* What to work on
Any images in the records should be skipped; transcribe the rest exactly.

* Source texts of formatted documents
________________
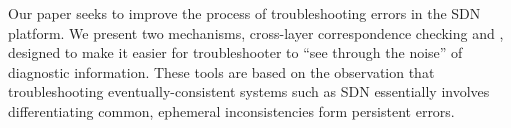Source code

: Our paper seeks to improve the process of troubleshooting errors in the SDN
platform. We present two mechanisms, cross-layer correspondence checking
and \simulator, 
designed to make it easier for troubleshooter to ``see through the noise'' of
diagnostic information. These tools are based on the observation that 
troubleshooting eventually-consistent systems such as SDN essentially
involves differentiating common, ephemeral inconsistencies form persistent
errors. 

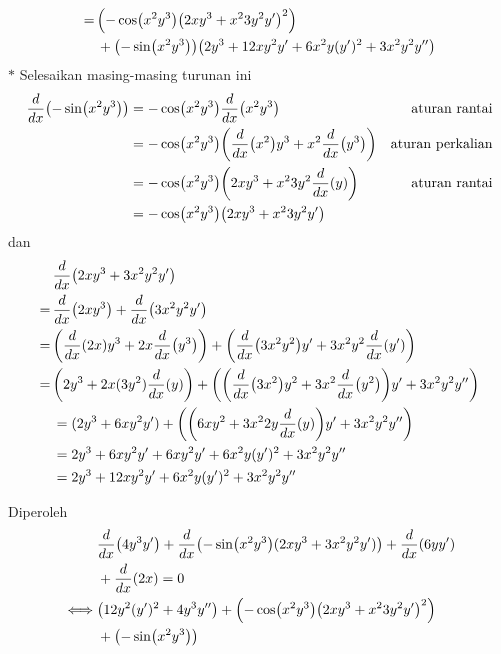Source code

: \begin{enumerate}[leftmargin=*, label={\arabic*}.]
\begin{enumerate}[label={\alph*}.]
\begin{enumerate}[label={\arabic*})]
\begin{align*}
        =\,&\bracket*{-\cos\bracket*{x^{2}y^{3}}\bracket*{2xy^{3}+x^{2}3y^{2}y'}^{2}}
        \\&+\bracket*{-\sin\bracket*{x^{2}y^{3}}}
        \bracket*{2y^{3}+12xy^{2}y'+6x^{2}y(y')^{2}+3x^{2}y^{2}y''}
    \end{align*}
    $*$ Selesaikan masing-masing turunan ini
    \begin{align*}
        \drv{x}{-\sin\bracket*{x^{2}y^{3}}}
        &=-\cos\bracket*{x^{2}y^{3}}\drv{x}{x^{2}y^{3}}
        &\text{aturan rantai}\\
        &=-\cos\bracket*{x^{2}y^{3}}
        \bracket*{\drv{x}{x^{2}}y^{3}+x^{2}\drv{x}{y^{3}}}
        &\text{aturan perkalian}\\
        &=-\cos\bracket*{x^{2}y^{3}}
        \bracket*{2xy^{3}+x^{2}3y^{2}\drv{x}{y}}
        &\text{aturan rantai}\\
        &=-\cos\bracket*{x^{2}y^{3}}
        \bracket*{2xy^{3}+x^{2}3y^{2}y'}
    \end{align*}
    dan
    \begin{align*}
        &\drv{x}{2xy^{3}+3x^{2}y^{2}y'} \\
        =\,&\drv{x}{2xy^{3}}+\drv{x}{3x^{2}y^{2}y'}\\
        =\,&\bracket*{\drv{x}{2x}y^{3}+2x\drv{x}{y^{3}}}
        +\bracket*{\drv{x}{3x^{2}y^{2}}y'+3x^{2}y^{2}\drv{x}{y'}}\\
        =\,&\bracket*{2y^{3}+2x(3y^2)\drv{x}{y}}
        +\bracket*{\bracket*{\drv{x}{3x^{2}}y^2+3x^{2}\drv{x}{y^2}}y'
        +3x^{2}y^{2}y''}\\
        &=(2y^{3}+6xy^{2}y')+\bracket*{\bracket*{6xy^{2}+3x^{2}2y\drv{x}{y}}y'
        +3x^{2}y^{2}y''}\\
        &=2y^{3}+6xy^{2}y'+6xy^{2}y'+6x^{2}y(y')^{2}+3x^{2}y^{2}y''\\
        &=2y^{3}+12xy^{2}y'+6x^{2}y(y')^{2}+3x^{2}y^{2}y''\\
    \end{align*}
    \end{enumerate}
    Diperoleh
    \begin{align*}
        &\drv{x}{4y^{3}y'}+\drv{x}{-\sin\bracket*{x^{2}y^{3}}(2xy^{3}+3x^{2}y^{2}y')}
        +\drv{x}{6yy'}\\
        &+\drv{x}{2x}=0\\
        \iff &\bracket*{12y^{2}(y')^{2}+4y^{3}y''}
        +\bracket*{-\cos\bracket*{x^{2}y^{3}}\bracket*{2xy^{3}+x^{2}3y^{2}y'}^{2}}
        \\&+\bracket*{-\sin\bracket*{x^{2}y^{3}}}

\end{align*}
\end{enumerate}
\end{enumerate}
________________
* Exercise result
Source code

: Our paper seeks to improve the process of troubleshooting errors in the SDN
platform. We present two mechanisms, cross-layer correspondence checking
and \simulator, 
designed to make it easier for troubleshooter to ``see through the noise'' of
diagnostic information. These tools are based on the observation that 
troubleshooting eventually-consistent systems such as SDN essentially
involves differentiating common, ephemeral inconsistencies form persistent
errors. 

Source code

: \begin{enumerate}[leftmargin=*, label={\arabic*}.]
\begin{enumerate}[label={\alph*}.]
\begin{enumerate}[label={\arabic*})]
\begin{align*}
        =\,&\bracket*{-\cos\bracket*{x^{2}y^{3}}\bracket*{2xy^{3}+x^{2}3y^{2}y'}^{2}}
        \\&+\bracket*{-\sin\bracket*{x^{2}y^{3}}}
        \bracket*{2y^{3}+12xy^{2}y'+6x^{2}y(y')^{2}+3x^{2}y^{2}y''}
    \end{align*}
    $*$ Selesaikan masing-masing turunan ini
    \begin{align*}
        \drv{x}{-\sin\bracket*{x^{2}y^{3}}}
        &=-\cos\bracket*{x^{2}y^{3}}\drv{x}{x^{2}y^{3}}
        &\text{aturan rantai}\\
        &=-\cos\bracket*{x^{2}y^{3}}
        \bracket*{\drv{x}{x^{2}}y^{3}+x^{2}\drv{x}{y^{3}}}
        &\text{aturan perkalian}\\
        &=-\cos\bracket*{x^{2}y^{3}}
        \bracket*{2xy^{3}+x^{2}3y^{2}\drv{x}{y}}
        &\text{aturan rantai}\\
        &=-\cos\bracket*{x^{2}y^{3}}
        \bracket*{2xy^{3}+x^{2}3y^{2}y'}
    \end{align*}
    dan
    \begin{align*}
        &\drv{x}{2xy^{3}+3x^{2}y^{2}y'} \\
        =\,&\drv{x}{2xy^{3}}+\drv{x}{3x^{2}y^{2}y'}\\
        =\,&\bracket*{\drv{x}{2x}y^{3}+2x\drv{x}{y^{3}}}
        +\bracket*{\drv{x}{3x^{2}y^{2}}y'+3x^{2}y^{2}\drv{x}{y'}}\\
        =\,&\bracket*{2y^{3}+2x(3y^2)\drv{x}{y}}
        +\bracket*{\bracket*{\drv{x}{3x^{2}}y^2+3x^{2}\drv{x}{y^2}}y'
        +3x^{2}y^{2}y''}\\
        &=(2y^{3}+6xy^{2}y')+\bracket*{\bracket*{6xy^{2}+3x^{2}2y\drv{x}{y}}y'
        +3x^{2}y^{2}y''}\\
        &=2y^{3}+6xy^{2}y'+6xy^{2}y'+6x^{2}y(y')^{2}+3x^{2}y^{2}y''\\
        &=2y^{3}+12xy^{2}y'+6x^{2}y(y')^{2}+3x^{2}y^{2}y''\\
    \end{align*}
    \end{enumerate}
    Diperoleh
    \begin{align*}
        &\drv{x}{4y^{3}y'}+\drv{x}{-\sin\bracket*{x^{2}y^{3}}(2xy^{3}+3x^{2}y^{2}y')}
        +\drv{x}{6yy'}\\
        &+\drv{x}{2x}=0\\
        \iff &\bracket*{12y^{2}(y')^{2}+4y^{3}y''}
        +\bracket*{-\cos\bracket*{x^{2}y^{3}}\bracket*{2xy^{3}+x^{2}3y^{2}y'}^{2}}
        \\&+\bracket*{-\sin\bracket*{x^{2}y^{3}}}

\end{align*}
\end{enumerate}
\end{enumerate}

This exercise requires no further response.